The faithful define morality as coming from outside themselves. It “is understood to be received from a divine, external source, whether in a Jewish, Christian or Muslim tradition.”
Eighty-eight percent of this group is married. Seventy-four percent are in their first marriage, a higher proportion than any other family type. A quarter of Faithful families have four or more children. Morality for this group includes the “reservation of sex and childbearing for the institution of marriage between a man and a woman.”
Because society at large is progressively moving away from these ideals, families of this type tend to see decay in the culture around them. Nonetheless, through community and prayer, Faithful parents are confident that their children will continue in this morality even as the world around them goes in the opposite direction.
Engaged Progressives are parents who see their role as preparing their children to be “responsible choosers, weighing alternatives, thinking carefully through courses of action in advance.” The Golden Rule is paramount in defining whether a person is good or bad; the application of the rule is softened by “honesty, openness, empathy, and rational explanation.”
How do Engaged Progressive families look on the ground? Eighty percent of these parents are married, with 63 percent still in their first marriages. Their ideal family size is two children. Parents in this group “overwhelmingly describe their relationships with their children as being ‘very close.’ In fact, they are 11 times more likely to say they are close to their children than strict with them.”
Engaged progressives have a much more positive view of the world around than do the Faithful, seeing only “moderate decay, if not a world holding steady.” As such, they see less need to protect their children.
Their highest aspirations “like those of the Faithful, are that their children will become adults who are honest and truthful, who have strong moral character, and who treat others in a loving fashion.”

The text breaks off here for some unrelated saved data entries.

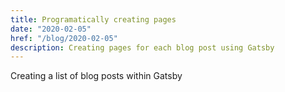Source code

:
 ```yaml
---
title: Programatically creating pages
date: "2020-02-05"
href: "/blog/2020-02-05"
description: Creating pages for each blog post using Gatsby
---
```

Creating a list of blog posts within Gatsby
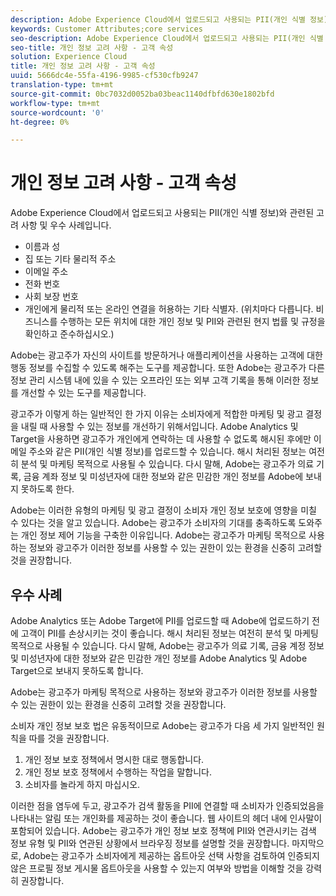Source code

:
 ```yaml
---
description: Adobe Experience Cloud에서 업로드되고 사용되는 PII(개인 식별 정보)와 관련된 고려 사항 및 우수 사례입니다.
keywords: Customer Attributes;core services
seo-description: Adobe Experience Cloud에서 업로드되고 사용되는 PII(개인 식별 정보)와 관련된 고려 사항 및 우수 사례입니다.
seo-title: 개인 정보 고려 사항 - 고객 속성
solution: Experience Cloud
title: 개인 정보 고려 사항 - 고객 속성
uuid: 5666dc4e-55fa-4196-9985-cf530cfb9247
translation-type: tm+mt
source-git-commit: 0bc7032d0052ba03beac1140dfbfd630e1802bfd
workflow-type: tm+mt
source-wordcount: '0'
ht-degree: 0%

---
```



# 개인 정보 고려 사항 - 고객 속성

Adobe Experience Cloud에서 업로드되고 사용되는 PII(개인 식별 정보)와 관련된 고려 사항 및 우수 사례입니다.

* 이름과 성
* 집 또는 기타 물리적 주소
* 이메일 주소
* 전화 번호
* 사회 보장 번호
* 개인에게 물리적 또는 온라인 연결을 허용하는 기타 식별자. (위치마다 다릅니다. 비즈니스를 수행하는 모든 위치에 대한 개인 정보 및 PII와 관련된 현지 법률 및 규정을 확인하고 준수하십시오.)

Adobe는 광고주가 자신의 사이트를 방문하거나 애플리케이션을 사용하는 고객에 대한 행동 정보를 수집할 수 있도록 해주는 도구를 제공합니다. 또한 Adobe는 광고주가 다른 정보 관리 시스템 내에 있을 수 있는 오프라인 또는 외부 고객 기록을 통해 이러한 정보를 개선할 수 있는 도구를 제공합니다.

광고주가 이렇게 하는 일반적인 한 가지 이유는 소비자에게 적합한 마케팅 및 광고 결정을 내릴 때 사용할 수 있는 정보를 개선하기 위해서입니다. Adobe Analytics 및 Target을 사용하면 광고주가 개인에게 연락하는 데 사용할 수 없도록 해시된 후에만 이메일 주소와 같은 PII(개인 식별 정보)를 업로드할 수 있습니다. 해시 처리된 정보는 여전히 분석 및 마케팅 목적으로 사용될 수 있습니다. 다시 말해, Adobe는 광고주가 의료 기록, 금융 계좌 정보 및 미성년자에 대한 정보와 같은 민감한 개인 정보를 Adobe에 보내지 못하도록 한다.

Adobe는 이러한 유형의 마케팅 및 광고 결정이 소비자 개인 정보 보호에 영향을 미칠 수 있다는 것을 알고 있습니다. Adobe는 광고주가 소비자의 기대를 충족하도록 도와주는 개인 정보 제어 기능을 구축한 이유입니다. Adobe는 광고주가 마케팅 목적으로 사용하는 정보와 광고주가 이러한 정보를 사용할 수 있는 권한이 있는 환경을 신중히 고려할 것을 권장합니다.

## 우수 사례

Adobe Analytics 또는 Adobe Target에 PII를 업로드할 때 Adobe에 업로드하기 전에 고객이 PII를 손상시키는 것이 좋습니다. 해시 처리된 정보는 여전히 분석 및 마케팅 목적으로 사용될 수 있습니다. 다시 말해, Adobe는 광고주가 의료 기록, 금융 계정 정보 및 미성년자에 대한 정보와 같은 민감한 개인 정보를 Adobe Analytics 및 Adobe Target으로 보내지 못하도록 합니다.

Adobe는 광고주가 마케팅 목적으로 사용하는 정보와 광고주가 이러한 정보를 사용할 수 있는 권한이 있는 환경을 신중히 고려할 것을 권장합니다.

소비자 개인 정보 보호 법은 유동적이므로 Adobe는 광고주가 다음 세 가지 일반적인 원칙을 따를 것을 권장합니다.

1. 개인 정보 보호 정책에서 명시한 대로 행동합니다.
1. 개인 정보 보호 정책에서 수행하는 작업을 말합니다.
1. 소비자를 놀라게 하지 마십시오.

이러한 점을 염두에 두고, 광고주가 검색 활동을 PII에 연결할 때 소비자가 인증되었음을 나타내는 알림 또는 개인화를 제공하는 것이 좋습니다. 웹 사이트의 헤더 내에 인사말이 포함되어 있습니다. Adobe는 광고주가 개인 정보 보호 정책에 PII와 연관시키는 검색 정보 유형 및 PII와 연관된 상황에서 브라우징 정보를 설명할 것을 권장합니다. 마지막으로, Adobe는 광고주가 소비자에게 제공하는 옵트아웃 선택 사항을 검토하여 인증되지 않은 프로필 정보 게시물 옵트아웃을 사용할 수 있는지 여부와 방법을 이해할 것을 강력히 권장합니다.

In contrast to Faithful and Engaged Progressive families, the study notes that Detached parents “are pulled in many directions simultaneously and often respond by slipping to the sidelines... (t)heir parenting strategy is to let kids be kids and let the cards fall where they may.” Morally, they are not as much relativists as they are “morally overwhelmed and unresolved.”
Sixty-seven percent of Detached parents are married, while 54 percent are in their first marriage and they are twice as likely as Faithful parents to have only one child. In the face of outside influences in the lives of their children, only 29 percent believe they still have strong influence on their children once they enter high school.
Detached parents are middle-of-the-road people who, when responding to the survey, rarely took a strong stand on any part. This attitude is reflected in how they see themselves as parents as well as how they actually parent their families. For example, “Less than 4 of every 10 (38 percent) say that instructing their children in ‘appropriate moral behavior’ plays an extremely important role in their parenting.” By contrast, 86 percent of other parents say it does.
Morality, for American Dreamers, is based on individual truth: half of this group says that the most believable authority in matters of truth is “what their personal experience teaches them” or “what feels right to them personally.”
Parents in this group “hope for much and invest even more, pouring themselves fully into their families’ futures.” Single parenthood is common in this group, with large webs of interconnected extended families providing support. Investing in their children is vital to these parents, because American Dreamers “are nearly twice as likely to say their children’s generation will have greater opportunities than their own, than to say they will have fewer.”
American Dreamer parents are heavily invested in protecting their children from “negative social influences; 7 of every 10 (68 percent) say they do so, compared to just a third (33 percent) of the Detached.” Eighty-five percent say they are also heavily invested in shaping the moral character of their children.
Whether or not you cringe at the direction the culture is moving or celebrate it, your family dynamic is foundational for your children. They need you to help them make sense of the world so go ahead and help them, no matter how hard they push back.